## LISTED RECORDS:
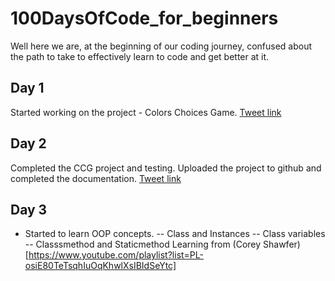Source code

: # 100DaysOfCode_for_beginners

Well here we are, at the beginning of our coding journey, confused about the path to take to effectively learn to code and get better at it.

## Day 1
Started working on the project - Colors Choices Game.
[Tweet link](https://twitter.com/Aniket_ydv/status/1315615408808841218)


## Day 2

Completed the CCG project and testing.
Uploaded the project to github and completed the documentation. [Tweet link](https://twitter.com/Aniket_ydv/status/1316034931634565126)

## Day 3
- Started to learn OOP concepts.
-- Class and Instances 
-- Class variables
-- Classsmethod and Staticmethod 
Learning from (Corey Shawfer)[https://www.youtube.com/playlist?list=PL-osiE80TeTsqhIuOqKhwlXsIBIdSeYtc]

...

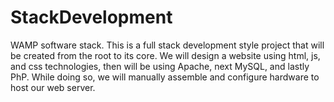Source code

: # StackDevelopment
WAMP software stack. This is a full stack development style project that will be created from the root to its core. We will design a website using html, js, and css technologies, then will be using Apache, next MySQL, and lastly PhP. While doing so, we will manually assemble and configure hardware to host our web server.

--

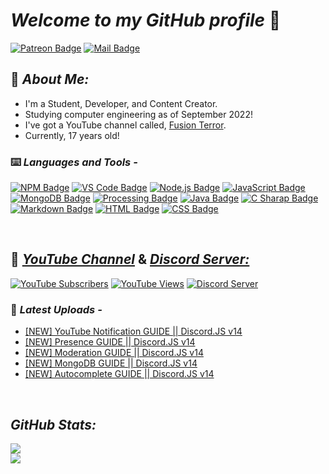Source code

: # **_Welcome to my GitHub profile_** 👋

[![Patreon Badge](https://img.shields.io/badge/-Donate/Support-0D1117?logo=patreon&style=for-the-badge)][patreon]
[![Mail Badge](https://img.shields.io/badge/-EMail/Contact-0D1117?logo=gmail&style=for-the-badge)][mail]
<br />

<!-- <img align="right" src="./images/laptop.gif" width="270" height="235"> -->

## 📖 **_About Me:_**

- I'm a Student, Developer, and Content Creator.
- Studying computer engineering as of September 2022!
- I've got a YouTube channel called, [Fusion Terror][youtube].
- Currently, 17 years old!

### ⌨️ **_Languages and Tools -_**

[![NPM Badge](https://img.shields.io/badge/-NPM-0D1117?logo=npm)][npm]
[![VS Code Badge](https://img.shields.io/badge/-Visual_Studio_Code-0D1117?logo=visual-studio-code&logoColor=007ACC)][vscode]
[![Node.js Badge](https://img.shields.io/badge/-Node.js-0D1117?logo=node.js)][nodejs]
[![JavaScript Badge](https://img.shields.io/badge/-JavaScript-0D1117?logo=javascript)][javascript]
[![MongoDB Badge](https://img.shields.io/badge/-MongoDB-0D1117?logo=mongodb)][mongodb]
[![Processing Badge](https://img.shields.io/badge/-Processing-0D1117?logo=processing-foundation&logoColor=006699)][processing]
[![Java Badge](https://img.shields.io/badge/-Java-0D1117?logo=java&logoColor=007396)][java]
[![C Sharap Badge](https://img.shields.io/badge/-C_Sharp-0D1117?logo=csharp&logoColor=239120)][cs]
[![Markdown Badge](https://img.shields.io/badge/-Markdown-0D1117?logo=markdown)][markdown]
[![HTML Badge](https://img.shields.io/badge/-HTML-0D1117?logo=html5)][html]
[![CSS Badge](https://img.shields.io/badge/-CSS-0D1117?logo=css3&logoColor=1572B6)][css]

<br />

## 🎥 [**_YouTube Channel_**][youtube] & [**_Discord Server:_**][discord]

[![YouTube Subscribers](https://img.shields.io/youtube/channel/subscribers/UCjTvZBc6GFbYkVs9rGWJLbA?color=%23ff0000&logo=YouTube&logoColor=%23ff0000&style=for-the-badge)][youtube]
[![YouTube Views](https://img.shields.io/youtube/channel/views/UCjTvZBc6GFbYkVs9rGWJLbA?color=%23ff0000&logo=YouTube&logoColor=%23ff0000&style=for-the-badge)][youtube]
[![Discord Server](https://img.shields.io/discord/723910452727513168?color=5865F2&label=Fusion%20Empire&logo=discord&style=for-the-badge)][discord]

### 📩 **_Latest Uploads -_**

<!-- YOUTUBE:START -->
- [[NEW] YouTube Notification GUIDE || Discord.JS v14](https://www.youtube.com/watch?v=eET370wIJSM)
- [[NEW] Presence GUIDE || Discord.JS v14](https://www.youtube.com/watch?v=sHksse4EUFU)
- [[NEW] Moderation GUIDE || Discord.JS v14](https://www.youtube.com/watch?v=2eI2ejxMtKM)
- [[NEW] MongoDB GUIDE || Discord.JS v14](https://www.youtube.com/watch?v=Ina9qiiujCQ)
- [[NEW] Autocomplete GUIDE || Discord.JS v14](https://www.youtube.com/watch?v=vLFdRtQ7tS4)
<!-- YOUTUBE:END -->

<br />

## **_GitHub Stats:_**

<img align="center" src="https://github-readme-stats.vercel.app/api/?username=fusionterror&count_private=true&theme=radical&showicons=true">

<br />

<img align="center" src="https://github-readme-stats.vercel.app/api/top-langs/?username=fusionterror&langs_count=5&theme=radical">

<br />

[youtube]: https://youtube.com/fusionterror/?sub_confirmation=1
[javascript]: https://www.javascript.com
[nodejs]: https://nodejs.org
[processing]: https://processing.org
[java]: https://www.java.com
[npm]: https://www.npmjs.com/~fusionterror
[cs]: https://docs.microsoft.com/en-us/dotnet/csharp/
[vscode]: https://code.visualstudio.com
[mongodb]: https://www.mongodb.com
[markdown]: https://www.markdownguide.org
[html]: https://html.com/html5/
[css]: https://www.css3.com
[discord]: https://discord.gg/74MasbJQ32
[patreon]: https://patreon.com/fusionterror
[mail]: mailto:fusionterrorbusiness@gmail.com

## WHAT THE EXERCISE ASKS:
Looking only at the lines of the material above, count those containing "status" and give that number by itself.

## EXERCISE RESULT:
2